L’impasse de la sagesse

Roman

© Lys Bleu Éditions – Stéphane Hugues Jourdain

ISBN : 979-10-422-3702-8

Le code de la propriété intellectuelle n’autorisant aux termes des paragraphes 2 et 3 de l’article L.122-5, d’une part, que les copies ou reproductions strictement réservées à l’usage privé du copiste et non destinées à une utilisation collective et, d’autre part, sous réserve du nom de l’auteur et de la source, que les analyses et les courtes citations justifiées par le caractère critique, polémique, pédagogique, scientifique ou d’information, toute représentation ou reproduction intégrale ou partielle, faite sans le consentement de l’auteur ou de ses ayants droit ou ayants cause, est illicite (article L.122-4). Cette représentation ou reproduction, par quelque procédé que ce soit, constituerait donc une contrefaçon sanctionnée par les articles L.335-2 et suivants du Code de la propriété intellectuelle.

Chapitre premier

Une odeur tiède, lourde et pesante semblait fondre, être traversée d’étranges relents oxygénés. Une vibration infime aux narines accompagnait de minimes soubresauts jusque dans le dur de son visage. Le roulis des roues lisses qui cavalent glissait doux comme du miel chaud sur un bourdonnement lointain qui résonnait sans douleur au creux de ses oreilles imprimées d’on ne sait quelle sorte de vacarme passé. Autour de son corps isolé, l’atmosphère douce et sereine enrobait le silence d’un écrin de tendresse, telles les caresses qui apaisaient nos pleurs d’enfants. Il sentait alors le glissement furtif de l’air sur son visage et compris qu’il était déplacé par un lit d’hôpital. Lentement, des taches floues et baveuses éclataient de couleurs opaques dans le bâillement de ses yeux entrouverts. Il semblait vouloir domestiquer la lumière qui jaillissait comme aux premiers regards de nouveaux nés. Lentement, le ruban beige du plafond apparut, défilant paisible tel un ciel, sur les têtes penchées vers l’avant du brancard à roulettes. Leurs regards étaient fixes et professionnels à la tâche.

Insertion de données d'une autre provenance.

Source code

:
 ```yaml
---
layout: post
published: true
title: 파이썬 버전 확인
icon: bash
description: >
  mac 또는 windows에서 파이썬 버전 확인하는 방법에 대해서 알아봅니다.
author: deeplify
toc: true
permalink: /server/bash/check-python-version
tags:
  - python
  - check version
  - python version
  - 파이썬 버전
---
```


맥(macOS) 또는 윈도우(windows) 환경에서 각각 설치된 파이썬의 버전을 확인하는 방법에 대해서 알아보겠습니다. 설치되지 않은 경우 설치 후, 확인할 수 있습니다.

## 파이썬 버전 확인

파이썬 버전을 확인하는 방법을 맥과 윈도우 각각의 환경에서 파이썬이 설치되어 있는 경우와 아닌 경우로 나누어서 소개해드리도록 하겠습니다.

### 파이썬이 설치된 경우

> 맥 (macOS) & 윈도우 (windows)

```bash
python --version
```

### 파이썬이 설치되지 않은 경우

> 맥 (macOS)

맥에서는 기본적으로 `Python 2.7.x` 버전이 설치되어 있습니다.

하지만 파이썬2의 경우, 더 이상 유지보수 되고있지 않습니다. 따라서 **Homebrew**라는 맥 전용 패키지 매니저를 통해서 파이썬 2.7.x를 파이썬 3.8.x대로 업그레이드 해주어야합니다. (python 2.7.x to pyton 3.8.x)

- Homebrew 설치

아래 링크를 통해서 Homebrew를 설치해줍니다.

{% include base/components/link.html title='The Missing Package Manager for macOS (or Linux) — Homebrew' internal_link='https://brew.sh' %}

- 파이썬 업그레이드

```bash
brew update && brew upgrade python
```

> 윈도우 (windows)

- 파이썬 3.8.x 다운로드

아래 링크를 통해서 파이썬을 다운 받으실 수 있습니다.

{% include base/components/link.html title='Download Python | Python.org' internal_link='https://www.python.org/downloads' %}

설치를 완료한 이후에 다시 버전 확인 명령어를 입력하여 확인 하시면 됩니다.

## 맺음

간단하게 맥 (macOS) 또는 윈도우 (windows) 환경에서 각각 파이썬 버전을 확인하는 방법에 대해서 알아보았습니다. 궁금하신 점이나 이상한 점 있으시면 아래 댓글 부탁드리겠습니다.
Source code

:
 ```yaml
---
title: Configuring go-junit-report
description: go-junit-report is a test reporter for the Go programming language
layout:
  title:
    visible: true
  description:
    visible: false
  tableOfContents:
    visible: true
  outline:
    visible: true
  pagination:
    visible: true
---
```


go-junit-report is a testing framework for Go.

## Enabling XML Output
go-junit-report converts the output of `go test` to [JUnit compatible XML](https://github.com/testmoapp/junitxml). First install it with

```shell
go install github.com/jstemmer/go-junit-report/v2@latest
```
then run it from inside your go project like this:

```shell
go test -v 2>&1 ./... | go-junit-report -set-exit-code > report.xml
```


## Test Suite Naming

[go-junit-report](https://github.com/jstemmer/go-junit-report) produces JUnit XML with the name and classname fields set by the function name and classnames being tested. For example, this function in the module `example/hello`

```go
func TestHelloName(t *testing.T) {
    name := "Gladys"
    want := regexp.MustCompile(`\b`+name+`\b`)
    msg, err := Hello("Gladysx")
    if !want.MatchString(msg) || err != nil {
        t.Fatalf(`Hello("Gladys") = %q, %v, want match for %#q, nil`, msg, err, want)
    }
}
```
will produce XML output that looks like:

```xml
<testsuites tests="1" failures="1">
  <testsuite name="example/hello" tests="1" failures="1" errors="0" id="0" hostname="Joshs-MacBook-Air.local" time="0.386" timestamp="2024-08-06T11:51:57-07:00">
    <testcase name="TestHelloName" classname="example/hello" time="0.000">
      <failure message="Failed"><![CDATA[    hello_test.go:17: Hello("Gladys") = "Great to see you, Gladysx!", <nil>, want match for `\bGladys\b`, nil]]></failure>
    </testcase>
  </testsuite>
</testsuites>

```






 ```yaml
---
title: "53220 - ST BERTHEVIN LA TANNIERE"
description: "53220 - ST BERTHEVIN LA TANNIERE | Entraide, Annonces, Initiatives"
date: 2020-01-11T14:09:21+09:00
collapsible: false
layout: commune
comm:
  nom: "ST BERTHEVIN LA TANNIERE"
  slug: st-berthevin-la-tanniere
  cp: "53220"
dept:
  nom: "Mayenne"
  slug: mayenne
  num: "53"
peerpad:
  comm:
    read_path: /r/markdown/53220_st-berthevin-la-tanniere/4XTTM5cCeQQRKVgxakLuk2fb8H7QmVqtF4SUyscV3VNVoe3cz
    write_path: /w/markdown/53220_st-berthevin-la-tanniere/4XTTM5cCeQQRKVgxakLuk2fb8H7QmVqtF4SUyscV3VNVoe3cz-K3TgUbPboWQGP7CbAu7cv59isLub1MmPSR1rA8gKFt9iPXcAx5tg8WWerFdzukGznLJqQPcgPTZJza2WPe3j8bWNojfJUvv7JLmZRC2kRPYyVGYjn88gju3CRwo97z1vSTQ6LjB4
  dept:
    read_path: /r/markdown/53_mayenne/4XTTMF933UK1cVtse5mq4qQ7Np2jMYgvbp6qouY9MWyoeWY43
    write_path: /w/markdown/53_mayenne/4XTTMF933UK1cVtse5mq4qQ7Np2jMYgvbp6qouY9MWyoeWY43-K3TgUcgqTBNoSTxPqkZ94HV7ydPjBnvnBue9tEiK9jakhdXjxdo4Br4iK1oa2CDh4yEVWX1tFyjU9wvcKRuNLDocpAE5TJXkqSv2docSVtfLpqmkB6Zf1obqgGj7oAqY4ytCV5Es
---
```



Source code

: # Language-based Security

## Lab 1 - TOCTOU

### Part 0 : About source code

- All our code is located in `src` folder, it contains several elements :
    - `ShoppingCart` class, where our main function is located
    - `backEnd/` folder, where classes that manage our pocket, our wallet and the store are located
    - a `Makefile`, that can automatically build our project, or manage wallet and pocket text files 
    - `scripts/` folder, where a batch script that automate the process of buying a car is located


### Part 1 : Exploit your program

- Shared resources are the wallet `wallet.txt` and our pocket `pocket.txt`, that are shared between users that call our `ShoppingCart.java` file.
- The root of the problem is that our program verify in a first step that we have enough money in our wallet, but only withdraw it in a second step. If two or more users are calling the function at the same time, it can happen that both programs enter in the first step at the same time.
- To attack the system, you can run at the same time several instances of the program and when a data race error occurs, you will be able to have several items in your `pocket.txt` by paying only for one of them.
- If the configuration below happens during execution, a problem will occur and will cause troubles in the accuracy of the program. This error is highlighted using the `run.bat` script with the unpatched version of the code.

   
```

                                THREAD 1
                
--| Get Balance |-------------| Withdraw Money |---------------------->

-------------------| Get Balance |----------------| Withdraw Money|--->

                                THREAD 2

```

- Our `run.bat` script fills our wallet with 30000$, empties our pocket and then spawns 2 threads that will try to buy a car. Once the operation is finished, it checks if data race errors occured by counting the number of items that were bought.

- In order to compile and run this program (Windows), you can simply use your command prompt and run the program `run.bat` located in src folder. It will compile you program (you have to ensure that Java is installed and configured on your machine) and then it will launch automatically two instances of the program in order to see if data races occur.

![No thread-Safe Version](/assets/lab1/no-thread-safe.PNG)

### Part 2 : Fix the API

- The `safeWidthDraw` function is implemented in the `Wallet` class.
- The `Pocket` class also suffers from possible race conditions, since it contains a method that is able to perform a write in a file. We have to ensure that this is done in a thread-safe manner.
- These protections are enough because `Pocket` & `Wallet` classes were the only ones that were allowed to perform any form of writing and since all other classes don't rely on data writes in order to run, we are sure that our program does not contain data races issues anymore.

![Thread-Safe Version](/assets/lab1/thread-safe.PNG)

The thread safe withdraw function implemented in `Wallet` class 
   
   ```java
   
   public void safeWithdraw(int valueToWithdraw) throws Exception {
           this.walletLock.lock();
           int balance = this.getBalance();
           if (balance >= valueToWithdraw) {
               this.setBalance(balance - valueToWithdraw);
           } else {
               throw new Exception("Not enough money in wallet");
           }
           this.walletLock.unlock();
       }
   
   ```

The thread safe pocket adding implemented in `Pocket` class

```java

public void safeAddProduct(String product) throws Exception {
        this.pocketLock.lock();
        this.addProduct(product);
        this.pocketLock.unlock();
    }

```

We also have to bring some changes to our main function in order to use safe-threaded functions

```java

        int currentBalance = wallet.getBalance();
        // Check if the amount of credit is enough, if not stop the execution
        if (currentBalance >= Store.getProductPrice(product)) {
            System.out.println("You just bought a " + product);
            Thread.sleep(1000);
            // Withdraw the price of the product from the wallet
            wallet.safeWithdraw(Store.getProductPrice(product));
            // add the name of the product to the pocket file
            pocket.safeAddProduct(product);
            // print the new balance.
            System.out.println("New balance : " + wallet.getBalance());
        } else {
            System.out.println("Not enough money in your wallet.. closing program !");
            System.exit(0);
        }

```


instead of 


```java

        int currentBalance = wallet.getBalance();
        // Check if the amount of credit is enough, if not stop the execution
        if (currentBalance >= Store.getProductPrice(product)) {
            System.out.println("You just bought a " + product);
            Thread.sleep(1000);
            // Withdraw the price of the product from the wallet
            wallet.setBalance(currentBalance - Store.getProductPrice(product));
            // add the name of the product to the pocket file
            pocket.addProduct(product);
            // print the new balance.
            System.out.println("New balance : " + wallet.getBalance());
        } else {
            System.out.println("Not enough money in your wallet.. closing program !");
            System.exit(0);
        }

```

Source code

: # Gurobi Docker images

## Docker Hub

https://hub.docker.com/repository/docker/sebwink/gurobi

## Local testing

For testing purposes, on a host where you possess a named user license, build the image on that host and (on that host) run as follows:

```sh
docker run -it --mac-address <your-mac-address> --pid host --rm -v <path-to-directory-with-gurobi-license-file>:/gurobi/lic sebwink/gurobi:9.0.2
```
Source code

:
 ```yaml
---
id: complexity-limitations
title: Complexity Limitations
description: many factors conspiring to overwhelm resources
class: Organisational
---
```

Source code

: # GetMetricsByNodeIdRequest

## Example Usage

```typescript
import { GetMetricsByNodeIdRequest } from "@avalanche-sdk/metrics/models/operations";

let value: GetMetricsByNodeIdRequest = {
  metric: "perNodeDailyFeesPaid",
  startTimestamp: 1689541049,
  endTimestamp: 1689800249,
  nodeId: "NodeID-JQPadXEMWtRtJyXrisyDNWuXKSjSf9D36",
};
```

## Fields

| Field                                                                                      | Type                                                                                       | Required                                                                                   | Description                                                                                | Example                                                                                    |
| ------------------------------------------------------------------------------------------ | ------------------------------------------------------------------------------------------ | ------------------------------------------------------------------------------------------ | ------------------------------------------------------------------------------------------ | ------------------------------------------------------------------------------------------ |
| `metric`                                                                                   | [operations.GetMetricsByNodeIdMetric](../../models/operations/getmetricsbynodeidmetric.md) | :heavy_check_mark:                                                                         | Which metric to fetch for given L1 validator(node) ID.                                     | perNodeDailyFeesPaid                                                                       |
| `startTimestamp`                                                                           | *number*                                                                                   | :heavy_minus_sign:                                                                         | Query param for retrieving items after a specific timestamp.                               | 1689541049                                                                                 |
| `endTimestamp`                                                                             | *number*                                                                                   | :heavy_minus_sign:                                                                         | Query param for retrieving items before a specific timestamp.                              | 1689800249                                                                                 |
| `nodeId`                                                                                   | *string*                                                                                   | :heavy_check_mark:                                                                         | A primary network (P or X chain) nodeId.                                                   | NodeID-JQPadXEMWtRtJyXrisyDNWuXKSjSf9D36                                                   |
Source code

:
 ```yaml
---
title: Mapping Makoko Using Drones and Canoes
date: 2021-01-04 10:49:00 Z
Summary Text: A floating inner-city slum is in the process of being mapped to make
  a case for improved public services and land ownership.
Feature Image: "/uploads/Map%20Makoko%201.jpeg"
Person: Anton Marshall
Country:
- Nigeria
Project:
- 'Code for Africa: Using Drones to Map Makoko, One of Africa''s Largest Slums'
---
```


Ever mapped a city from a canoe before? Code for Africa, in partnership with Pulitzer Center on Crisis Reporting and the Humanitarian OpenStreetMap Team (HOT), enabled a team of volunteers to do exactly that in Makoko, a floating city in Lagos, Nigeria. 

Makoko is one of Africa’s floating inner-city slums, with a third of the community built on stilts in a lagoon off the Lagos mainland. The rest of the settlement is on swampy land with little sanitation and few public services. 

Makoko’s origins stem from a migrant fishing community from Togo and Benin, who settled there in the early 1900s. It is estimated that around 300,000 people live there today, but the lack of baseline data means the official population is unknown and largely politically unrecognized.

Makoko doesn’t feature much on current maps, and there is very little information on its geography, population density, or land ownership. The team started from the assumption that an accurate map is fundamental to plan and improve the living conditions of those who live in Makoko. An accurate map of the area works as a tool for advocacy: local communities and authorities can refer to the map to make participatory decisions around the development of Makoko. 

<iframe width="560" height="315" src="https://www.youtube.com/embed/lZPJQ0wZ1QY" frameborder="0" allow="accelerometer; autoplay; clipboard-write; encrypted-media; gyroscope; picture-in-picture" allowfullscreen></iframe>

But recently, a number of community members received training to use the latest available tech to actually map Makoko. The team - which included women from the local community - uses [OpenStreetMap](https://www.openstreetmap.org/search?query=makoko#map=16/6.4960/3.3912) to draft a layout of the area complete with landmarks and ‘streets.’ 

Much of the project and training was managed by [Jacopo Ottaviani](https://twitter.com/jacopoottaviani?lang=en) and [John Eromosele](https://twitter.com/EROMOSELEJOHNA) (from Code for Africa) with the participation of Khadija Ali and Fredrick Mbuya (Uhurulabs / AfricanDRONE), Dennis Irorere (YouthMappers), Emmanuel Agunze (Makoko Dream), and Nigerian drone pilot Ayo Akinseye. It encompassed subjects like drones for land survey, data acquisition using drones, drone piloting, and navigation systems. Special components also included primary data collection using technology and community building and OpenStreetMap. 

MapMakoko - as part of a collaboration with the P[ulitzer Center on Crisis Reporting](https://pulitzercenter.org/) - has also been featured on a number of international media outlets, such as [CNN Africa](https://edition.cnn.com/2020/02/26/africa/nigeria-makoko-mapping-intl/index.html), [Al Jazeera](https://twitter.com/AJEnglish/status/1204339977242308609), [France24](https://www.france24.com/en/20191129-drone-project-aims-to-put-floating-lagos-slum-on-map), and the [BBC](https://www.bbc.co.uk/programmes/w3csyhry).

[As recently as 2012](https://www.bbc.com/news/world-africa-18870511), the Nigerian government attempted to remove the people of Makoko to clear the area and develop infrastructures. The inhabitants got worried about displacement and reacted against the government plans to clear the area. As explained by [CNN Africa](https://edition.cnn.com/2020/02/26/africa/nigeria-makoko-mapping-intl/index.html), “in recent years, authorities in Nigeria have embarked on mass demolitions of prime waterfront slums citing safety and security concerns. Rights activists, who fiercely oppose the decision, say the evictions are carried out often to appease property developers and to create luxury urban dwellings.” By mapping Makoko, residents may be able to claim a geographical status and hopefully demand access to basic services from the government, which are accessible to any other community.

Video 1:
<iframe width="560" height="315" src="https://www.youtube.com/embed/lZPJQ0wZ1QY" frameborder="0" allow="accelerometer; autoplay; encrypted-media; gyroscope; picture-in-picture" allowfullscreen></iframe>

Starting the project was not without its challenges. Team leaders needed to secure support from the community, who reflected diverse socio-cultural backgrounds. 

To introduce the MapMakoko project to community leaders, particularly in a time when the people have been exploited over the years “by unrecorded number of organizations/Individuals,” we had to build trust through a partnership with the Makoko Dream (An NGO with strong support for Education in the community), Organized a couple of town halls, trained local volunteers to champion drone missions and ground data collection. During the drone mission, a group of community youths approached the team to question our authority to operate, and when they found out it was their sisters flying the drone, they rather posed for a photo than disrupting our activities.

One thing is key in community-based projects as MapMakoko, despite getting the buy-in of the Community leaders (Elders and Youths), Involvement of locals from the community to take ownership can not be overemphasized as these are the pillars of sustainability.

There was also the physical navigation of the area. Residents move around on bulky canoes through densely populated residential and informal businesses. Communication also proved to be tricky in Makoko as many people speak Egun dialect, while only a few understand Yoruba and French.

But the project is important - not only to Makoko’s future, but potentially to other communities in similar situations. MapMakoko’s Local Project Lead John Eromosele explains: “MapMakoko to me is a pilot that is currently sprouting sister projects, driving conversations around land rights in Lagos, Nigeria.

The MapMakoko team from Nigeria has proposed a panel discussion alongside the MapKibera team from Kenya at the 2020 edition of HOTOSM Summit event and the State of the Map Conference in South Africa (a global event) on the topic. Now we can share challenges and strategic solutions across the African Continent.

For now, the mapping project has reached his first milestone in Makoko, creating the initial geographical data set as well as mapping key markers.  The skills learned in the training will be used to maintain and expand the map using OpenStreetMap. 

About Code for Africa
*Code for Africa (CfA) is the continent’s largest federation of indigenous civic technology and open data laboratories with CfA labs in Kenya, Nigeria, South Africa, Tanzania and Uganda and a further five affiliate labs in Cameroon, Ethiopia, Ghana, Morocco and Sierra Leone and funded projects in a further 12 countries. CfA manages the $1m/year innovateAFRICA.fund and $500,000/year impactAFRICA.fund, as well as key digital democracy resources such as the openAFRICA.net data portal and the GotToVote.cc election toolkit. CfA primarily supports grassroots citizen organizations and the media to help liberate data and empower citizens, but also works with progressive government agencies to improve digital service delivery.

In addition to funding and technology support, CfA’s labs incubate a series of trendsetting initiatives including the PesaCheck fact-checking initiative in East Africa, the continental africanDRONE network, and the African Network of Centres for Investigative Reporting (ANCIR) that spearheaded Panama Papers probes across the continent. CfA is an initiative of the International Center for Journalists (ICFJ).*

« C’est là », dit une voix proche et lointaine à la fois, comme un son s’émoussant dans les eaux du silence, palpable et audible phénomène du sentiment inerte.

Un voile de sommeil inonda ses pensées, il se rendormit aussitôt.

Des murmures vinrent titiller son attention amorphe. Bordé comme un enfant, il ne pouvait respirer, il semblait qu’on avait fait le lit avec autant de vigueur que s’il n’y avait pas eu de dormeur, tendant à l’extrême les pliures drapées, oubliant le corps étreint, qui forçait de ses formes les reliefs rebelles. À trop presser son poitrail, il croyait un poids énorme sur lui, et devait écarter amplement sa cage thoracique pour éventer son corps qui à présent bien éveillé paraissait demander de plus grandes bouffées d’air, son cerveau s’en trouva par ailleurs rafraîchi de pensées transparentes.

À voir tous ces pieux médecins, semblant porter de blanches soutanes, il eut un frisson d’effroi : « Où suis-je ? » lança-t-il tout à coup ; les surprenant tournés vers la fenêtre, discutant péniblement de choses et d’autres dans l’attente de son réveil.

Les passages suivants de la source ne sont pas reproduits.